报告题目:GPT-PINN: Generative Pre-Trained Physics-Informed Neural Networks toward non-intrusive Meta-learning of parametric PDEs
报告人:Yanlai Chen,UMass Dartmouth
报告时间:7月7日 下午2:00-3:00
报告地点:管理楼1418
摘要:
Physics-Informed Neural Network (PINN) has proven itself a powerful tool to obtain the numerical solutions of nonlinear partial differential equations (PDEs) leveraging the expressivity of deep neural networks and the computing power of modern heterogeneous hardware. However, its training is still time-consuming, especially in the multi-query and real-time simulation settings, and its parameterization often overly excessive.

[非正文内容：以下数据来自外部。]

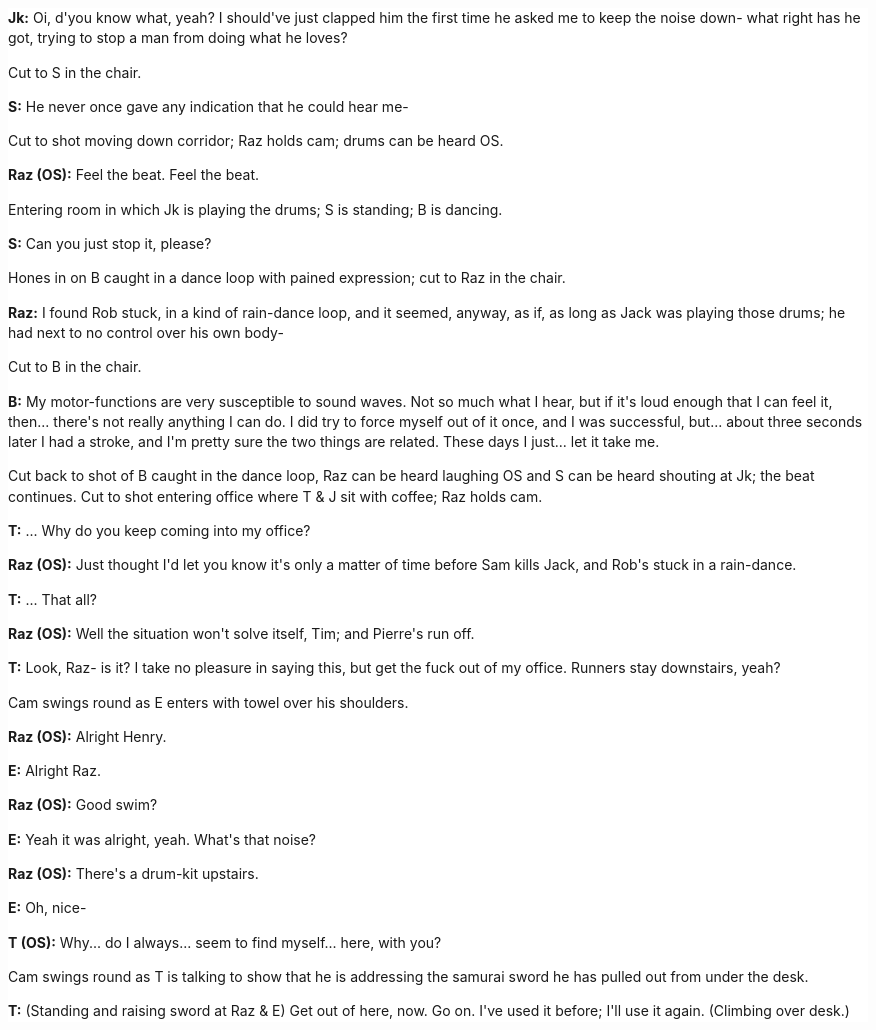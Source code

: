 **Jk:** Oi, d'you know what, yeah? I should've just clapped him the first time he asked me to keep the noise down- what right has he got, trying to stop a man from doing what he loves?

Cut to S in the chair.

**S:** He never once gave any indication that he could hear me-

Cut to shot moving down corridor; Raz holds cam; drums can be heard OS.

**Raz (OS):** Feel the beat. Feel the beat.

Entering room in which Jk is playing the drums; S is standing; B is dancing.

**S:** Can you just stop it, please?

Hones in on B caught in a dance loop with pained expression; cut to Raz in the chair.

**Raz:** I found Rob stuck, in a kind of rain-dance loop, and it seemed, anyway, as if, as long as Jack was playing those drums; he had next to no control over his own body-

Cut to B in the chair.

**B:** My motor-functions are very susceptible to sound waves. Not so much what I hear, but if it's loud enough that I can feel it, then... there's not really anything I can do. I did try to force myself out of it once, and I was successful, but... about three seconds later I had a stroke, and I'm pretty sure the two things are related. These days I just... let it take me.

Cut back to shot of B caught in the dance loop, Raz can be heard laughing OS and S can be heard shouting at Jk; the beat continues. Cut to shot entering office where T & J sit with coffee; Raz holds cam.

**T:** ... Why do you keep coming into my office?

**Raz (OS):** Just thought I'd let you know it's only a matter of time before Sam kills Jack, and Rob's stuck in a rain-dance.

**T:** ... That all?

**Raz (OS):** Well the situation won't solve itself, Tim; and Pierre's run off.

**T:** Look, Raz- is it? I take no pleasure in saying this, but get the fuck out of my office. Runners stay downstairs, yeah?

Cam swings round as E enters with towel over his shoulders.

**Raz (OS):** Alright Henry.

**E:** Alright Raz.

**Raz (OS):** Good swim?

**E:** Yeah it was alright, yeah. What's that noise?

**Raz (OS):** There's a drum-kit upstairs.

**E:** Oh, nice-

**T (OS):** Why... do I always... seem to find myself... here, with you?

Cam swings round as T is talking to show that he is addressing the samurai sword he has pulled out from under the desk.

**T:** (Standing and raising sword at Raz & E) Get out of here, now. Go on. I've used it before; I'll use it again. (Climbing over desk.)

In this talk, we present the recently proposed Generative Pre-Trained PINN (GPT-PINN). It mitigates both challenges in the setting of parametric PDEs. GPT-PINN represents a brand-new meta-learning paradigm for parametric systems. As a network of networks, its outer-/meta-network is hyper-reduced with only one hidden layer having significantly reduced number of neurons. Moreover, its activation function at each hidden neuron is a (full) PINN pre-trained at a judiciously selected system configuration. The meta-network adaptively “learns” the parametric dependence of the system and “grows” this hidden layer one neuron at a time. In the end, by encompassing a very small number of networks trained at this set of adaptively-selected parameter values, the meta-network is capable of generating surrogate solutions for the parametric system across the entire parameter domain accurately and efficiently.
报告人简介:
Yanlai Chen博士, 美国麻省大学达特茅斯分校 (University of Massachusetts Dartmouth) 数学系终身教授, 工程与应用科学研究生项目主任。 2002 本科毕业于我校获学士学位, 2007年获得美国明尼苏达大学应用数学博士和计算机科学硕士学位后在布朗大学从事了3年博士后研究。
陈教授的研究领域包括大规模高性能科学计算的算法设计和分析。 他主持了美国国家科学基金会关于快速算法的三项专项科研基金。他还积极支持低收入学生, 包括主持美国国家科学基金会一项集教育改革和支持低收入学生于一体的STEM教育基金。陈教授已指导四位博士生毕业。